予防医学コラム

毒をもって毒を制す!?①

「トリカブトはテトロドトキシンで中和できるんですか?」毒をもって毒を制すみたいな話ですね。ときにむちゃな治療の比喩としても使われますが、毒同士が本当に拮抗することがあるのでしょうか?
トリカブトは、古くから「附子(ぶし)」と呼ばれ、漢方では鎮痛や冷えの改善などに使われてきた生薬です。毒性物質であるアルカロイド「アコニチン」を含み、非常に強い毒性があります。ヒトでの最小致死量はわずか2~4㎎。トリカブトの根1gにはアコニチンが2~4㎎含まれるということですから、死に至るのにスプーン1杯もいりません。アコニチンは、神経や心筋にあるナトリウムチャネルにくっつき、それを開きっぱなしにしてしまいます。これにより神経が暴走し、心臓のリズムはめちゃくちゃになり、心停止に至るのです。死亡例では、服用から1~6時間以内に死亡していました。死因の大半は心室細動で、次に長時間の無収縮が多いようです。 

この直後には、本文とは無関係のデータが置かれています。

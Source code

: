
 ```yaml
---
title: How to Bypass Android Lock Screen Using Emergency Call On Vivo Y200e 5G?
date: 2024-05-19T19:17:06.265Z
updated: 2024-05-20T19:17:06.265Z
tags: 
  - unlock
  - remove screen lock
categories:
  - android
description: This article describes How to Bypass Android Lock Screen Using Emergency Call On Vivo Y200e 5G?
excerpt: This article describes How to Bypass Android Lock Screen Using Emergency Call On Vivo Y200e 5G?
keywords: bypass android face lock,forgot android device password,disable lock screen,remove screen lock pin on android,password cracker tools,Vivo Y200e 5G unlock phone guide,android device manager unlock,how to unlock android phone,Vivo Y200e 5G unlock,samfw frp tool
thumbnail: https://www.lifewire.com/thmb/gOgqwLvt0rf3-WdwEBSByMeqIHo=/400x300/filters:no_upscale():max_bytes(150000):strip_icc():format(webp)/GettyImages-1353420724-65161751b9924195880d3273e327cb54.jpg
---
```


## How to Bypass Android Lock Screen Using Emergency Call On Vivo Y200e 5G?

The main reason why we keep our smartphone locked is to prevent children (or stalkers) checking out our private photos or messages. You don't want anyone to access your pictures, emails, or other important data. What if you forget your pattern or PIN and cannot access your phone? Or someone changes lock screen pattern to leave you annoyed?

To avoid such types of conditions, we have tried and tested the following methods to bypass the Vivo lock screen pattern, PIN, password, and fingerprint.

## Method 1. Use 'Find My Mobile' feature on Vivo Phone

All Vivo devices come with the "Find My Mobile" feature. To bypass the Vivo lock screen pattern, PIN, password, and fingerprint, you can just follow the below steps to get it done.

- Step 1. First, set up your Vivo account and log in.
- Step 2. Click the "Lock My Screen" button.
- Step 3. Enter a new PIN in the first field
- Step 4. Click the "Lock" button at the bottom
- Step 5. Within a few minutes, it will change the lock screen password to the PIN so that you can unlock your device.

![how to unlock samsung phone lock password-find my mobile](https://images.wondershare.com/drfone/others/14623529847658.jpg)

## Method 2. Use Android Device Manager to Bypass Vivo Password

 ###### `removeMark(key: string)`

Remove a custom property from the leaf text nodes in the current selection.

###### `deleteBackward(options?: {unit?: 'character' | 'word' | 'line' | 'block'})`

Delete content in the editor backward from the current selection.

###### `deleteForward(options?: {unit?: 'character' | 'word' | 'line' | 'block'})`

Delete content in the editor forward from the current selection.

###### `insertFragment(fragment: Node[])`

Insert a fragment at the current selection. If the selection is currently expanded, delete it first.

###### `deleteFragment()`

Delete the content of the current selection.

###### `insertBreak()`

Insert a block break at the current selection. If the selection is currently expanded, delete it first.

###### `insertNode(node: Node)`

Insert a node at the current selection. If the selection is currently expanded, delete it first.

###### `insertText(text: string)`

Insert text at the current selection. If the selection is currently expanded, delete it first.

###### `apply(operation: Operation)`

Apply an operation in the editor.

一方、フグ毒ことテトロドトキシンも、ナトリウムチャネルに作用します。ただし、アコニチンとは逆方向。チャネルを閉じることで神経の働きを完全に止めてしまいます。運動神経、感覚神経、自律神経の全てを障害し得るので、体が動かず、刺激に反応せず、徐脈低血圧となり、いわば仮死状態となります。
つまり、アコニチンが「開けっぱなしにする毒」なら、テトロドトキシンは「固く閉じる毒」。この正反対の作用から、「アコニチンの作用を、テトロドトキシンで抑えられるのでは?」という考えが生まれたのでしょう。
しかし現実はそんなに甘くなく、確かに、生理学的には理にかなっています。でも、実際に体の中で、「毒と毒のバランス取り」を成功させるのは、ほとんど不可能に近いのではないでしょうか? まず、アコニチンは脂溶性で、全身にすばやく広がります。対してテトロドトキシンはアルコールや酸性溶液に溶けやすいものの、脳や心臓のような重要臓器には入りにくい性質を持っています。つまり、土俵が違う可能性が高いのです。